=== Section Start ===

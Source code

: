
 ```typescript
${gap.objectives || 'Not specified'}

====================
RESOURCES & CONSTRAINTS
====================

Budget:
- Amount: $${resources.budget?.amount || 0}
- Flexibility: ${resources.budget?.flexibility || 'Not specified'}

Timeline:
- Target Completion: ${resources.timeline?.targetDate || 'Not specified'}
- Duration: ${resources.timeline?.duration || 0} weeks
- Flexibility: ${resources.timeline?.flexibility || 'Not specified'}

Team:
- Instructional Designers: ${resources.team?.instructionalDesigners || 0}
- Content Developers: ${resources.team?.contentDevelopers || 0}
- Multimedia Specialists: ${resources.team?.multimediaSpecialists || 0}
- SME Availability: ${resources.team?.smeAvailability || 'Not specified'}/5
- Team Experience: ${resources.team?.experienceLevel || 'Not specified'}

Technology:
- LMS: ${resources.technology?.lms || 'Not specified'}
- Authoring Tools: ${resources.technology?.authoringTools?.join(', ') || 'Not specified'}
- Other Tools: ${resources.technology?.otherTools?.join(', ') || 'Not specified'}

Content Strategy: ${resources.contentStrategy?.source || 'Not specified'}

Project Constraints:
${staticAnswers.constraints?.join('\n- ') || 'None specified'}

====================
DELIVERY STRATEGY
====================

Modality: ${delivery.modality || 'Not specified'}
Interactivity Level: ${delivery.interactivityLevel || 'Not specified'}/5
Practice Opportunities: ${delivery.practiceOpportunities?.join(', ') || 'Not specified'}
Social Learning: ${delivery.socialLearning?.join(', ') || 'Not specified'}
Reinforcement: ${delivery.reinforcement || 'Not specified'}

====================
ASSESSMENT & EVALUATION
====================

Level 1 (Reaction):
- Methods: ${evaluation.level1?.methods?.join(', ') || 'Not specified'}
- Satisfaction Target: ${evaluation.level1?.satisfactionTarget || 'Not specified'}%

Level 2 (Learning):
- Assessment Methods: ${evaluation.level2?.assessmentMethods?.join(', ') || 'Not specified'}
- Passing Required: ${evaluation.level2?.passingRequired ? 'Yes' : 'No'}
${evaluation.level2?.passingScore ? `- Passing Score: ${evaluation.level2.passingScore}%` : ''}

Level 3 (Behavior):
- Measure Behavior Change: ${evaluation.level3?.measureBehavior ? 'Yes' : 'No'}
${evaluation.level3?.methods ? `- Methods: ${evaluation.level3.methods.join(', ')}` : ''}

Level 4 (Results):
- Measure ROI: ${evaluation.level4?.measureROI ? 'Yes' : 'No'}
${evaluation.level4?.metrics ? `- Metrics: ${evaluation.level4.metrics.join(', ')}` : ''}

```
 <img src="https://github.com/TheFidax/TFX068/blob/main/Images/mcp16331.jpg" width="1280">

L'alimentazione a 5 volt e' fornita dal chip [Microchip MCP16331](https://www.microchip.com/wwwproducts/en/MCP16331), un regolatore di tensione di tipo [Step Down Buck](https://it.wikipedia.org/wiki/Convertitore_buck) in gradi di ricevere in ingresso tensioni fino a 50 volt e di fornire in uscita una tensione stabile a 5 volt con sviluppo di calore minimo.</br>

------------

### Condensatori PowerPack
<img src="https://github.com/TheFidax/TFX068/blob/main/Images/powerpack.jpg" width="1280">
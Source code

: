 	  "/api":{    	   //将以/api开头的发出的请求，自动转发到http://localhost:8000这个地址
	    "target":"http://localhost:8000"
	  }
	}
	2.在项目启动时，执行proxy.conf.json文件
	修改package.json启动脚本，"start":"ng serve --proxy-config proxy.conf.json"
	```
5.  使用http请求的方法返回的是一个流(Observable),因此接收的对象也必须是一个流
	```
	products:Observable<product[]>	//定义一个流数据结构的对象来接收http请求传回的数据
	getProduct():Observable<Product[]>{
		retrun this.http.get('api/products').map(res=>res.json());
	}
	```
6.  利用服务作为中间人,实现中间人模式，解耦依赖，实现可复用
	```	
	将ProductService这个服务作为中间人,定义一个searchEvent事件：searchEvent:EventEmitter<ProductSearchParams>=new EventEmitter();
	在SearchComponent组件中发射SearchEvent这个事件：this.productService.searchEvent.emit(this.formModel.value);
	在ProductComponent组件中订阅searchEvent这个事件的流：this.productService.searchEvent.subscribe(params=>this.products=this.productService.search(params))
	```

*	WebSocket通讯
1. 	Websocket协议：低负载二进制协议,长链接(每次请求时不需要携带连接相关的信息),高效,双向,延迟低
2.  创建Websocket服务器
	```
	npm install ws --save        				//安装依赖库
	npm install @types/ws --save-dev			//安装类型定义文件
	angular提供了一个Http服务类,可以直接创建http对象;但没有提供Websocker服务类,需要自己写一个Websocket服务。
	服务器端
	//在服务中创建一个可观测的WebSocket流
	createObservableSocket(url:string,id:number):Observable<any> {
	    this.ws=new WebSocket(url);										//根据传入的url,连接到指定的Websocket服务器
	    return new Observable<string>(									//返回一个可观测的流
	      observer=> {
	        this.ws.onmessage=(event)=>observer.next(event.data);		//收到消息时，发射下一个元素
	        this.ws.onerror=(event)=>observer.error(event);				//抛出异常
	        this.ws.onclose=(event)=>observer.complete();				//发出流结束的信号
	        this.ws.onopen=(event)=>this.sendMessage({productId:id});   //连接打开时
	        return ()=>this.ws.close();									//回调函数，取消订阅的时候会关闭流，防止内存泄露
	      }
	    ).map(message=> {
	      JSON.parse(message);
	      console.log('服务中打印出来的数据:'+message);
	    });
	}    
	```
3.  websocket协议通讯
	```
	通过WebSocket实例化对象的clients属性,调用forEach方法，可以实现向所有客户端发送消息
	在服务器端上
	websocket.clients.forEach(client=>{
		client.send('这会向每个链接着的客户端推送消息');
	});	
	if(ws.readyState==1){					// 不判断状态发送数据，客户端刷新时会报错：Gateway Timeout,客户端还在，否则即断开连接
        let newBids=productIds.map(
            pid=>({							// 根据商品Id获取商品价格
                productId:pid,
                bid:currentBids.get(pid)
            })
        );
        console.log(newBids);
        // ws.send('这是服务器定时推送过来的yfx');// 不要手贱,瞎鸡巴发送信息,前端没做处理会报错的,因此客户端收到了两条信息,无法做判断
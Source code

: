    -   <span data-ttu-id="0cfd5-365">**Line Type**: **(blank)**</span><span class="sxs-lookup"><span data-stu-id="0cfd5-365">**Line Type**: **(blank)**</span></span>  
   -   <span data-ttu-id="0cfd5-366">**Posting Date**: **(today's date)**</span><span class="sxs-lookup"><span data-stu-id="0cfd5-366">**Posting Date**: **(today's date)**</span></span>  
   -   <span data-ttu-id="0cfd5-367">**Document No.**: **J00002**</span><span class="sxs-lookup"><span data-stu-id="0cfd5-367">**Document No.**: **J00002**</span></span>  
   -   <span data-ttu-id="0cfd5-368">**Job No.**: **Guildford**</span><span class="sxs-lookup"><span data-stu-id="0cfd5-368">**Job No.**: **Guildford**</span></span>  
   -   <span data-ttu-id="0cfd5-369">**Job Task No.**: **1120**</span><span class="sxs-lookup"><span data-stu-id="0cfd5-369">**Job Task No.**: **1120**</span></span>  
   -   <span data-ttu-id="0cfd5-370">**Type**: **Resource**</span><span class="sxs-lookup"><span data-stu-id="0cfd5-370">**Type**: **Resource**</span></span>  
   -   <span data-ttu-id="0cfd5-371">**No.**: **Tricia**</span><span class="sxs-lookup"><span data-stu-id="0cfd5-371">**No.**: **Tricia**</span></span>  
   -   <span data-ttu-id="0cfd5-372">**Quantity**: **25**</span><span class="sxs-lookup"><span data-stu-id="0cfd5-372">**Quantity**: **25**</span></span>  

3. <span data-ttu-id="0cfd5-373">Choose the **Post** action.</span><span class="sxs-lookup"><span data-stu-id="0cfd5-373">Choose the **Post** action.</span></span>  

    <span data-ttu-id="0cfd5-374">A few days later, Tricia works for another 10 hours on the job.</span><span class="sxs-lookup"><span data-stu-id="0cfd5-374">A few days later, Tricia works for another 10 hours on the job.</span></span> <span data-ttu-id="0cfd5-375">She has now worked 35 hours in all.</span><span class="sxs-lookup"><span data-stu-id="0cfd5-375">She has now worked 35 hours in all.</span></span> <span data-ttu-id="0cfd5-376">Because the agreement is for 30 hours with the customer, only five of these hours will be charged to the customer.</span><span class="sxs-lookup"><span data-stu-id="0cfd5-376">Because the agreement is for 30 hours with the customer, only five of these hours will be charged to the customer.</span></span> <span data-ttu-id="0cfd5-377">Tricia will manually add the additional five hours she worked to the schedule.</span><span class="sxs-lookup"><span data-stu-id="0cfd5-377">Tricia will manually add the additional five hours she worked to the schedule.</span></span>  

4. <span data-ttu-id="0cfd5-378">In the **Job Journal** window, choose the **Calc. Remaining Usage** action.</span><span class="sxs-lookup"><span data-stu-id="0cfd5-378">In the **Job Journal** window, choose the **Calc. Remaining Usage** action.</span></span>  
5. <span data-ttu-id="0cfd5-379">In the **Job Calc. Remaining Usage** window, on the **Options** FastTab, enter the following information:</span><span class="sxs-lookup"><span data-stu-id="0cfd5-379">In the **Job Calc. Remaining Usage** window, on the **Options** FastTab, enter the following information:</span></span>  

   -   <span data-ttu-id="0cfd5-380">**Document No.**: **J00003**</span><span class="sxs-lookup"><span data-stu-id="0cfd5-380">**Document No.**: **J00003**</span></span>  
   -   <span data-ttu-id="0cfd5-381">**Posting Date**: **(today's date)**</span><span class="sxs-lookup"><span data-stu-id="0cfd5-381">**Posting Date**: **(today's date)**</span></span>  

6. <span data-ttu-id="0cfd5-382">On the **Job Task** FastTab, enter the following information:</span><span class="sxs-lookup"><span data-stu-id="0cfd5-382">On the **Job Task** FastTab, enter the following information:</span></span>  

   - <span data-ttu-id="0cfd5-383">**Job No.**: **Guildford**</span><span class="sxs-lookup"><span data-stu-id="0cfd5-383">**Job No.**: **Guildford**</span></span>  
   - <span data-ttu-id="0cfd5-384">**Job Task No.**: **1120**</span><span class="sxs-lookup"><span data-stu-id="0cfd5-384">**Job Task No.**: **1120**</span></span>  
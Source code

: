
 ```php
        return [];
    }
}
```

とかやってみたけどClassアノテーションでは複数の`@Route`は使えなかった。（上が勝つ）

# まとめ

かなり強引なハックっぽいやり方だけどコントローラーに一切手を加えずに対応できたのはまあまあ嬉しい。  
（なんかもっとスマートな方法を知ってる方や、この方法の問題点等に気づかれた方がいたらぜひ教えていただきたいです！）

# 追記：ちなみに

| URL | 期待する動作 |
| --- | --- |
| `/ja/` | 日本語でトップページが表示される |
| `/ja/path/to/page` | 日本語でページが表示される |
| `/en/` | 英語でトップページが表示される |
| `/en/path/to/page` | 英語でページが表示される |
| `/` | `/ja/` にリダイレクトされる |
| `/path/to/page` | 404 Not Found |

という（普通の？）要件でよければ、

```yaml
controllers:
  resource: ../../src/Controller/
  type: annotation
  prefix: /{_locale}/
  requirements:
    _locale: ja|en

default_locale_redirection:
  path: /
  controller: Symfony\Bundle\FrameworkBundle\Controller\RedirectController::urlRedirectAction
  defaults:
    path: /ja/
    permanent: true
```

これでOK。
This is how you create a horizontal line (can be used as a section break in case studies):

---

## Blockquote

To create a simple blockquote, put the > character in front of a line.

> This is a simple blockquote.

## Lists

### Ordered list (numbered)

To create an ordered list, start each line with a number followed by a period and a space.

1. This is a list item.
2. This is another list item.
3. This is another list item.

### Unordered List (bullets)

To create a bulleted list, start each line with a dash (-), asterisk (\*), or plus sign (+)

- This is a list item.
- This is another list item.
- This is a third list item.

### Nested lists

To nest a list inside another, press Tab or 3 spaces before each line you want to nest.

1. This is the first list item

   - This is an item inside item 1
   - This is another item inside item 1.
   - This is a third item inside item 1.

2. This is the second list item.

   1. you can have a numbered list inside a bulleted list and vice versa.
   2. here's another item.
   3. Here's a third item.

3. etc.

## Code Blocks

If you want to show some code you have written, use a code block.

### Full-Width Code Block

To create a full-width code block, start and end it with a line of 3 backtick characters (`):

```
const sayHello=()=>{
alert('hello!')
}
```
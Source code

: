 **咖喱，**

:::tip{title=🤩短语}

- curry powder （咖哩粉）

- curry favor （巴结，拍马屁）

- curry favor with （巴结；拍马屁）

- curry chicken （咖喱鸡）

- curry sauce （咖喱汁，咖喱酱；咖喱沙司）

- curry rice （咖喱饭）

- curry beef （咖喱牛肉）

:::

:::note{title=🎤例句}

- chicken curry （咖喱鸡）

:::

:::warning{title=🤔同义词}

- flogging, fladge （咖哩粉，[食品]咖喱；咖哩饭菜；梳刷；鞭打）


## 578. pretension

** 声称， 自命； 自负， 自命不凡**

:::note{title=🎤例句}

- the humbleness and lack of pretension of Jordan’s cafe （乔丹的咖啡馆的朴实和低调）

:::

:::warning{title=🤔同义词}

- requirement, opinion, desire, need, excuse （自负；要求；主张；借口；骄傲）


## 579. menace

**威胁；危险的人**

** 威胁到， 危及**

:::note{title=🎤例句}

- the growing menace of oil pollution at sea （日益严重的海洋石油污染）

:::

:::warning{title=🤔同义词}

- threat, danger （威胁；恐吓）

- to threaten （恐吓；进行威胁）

=== Section End ===

Using the records, work out how many lines include "Guildford", and reply with that number alone.

2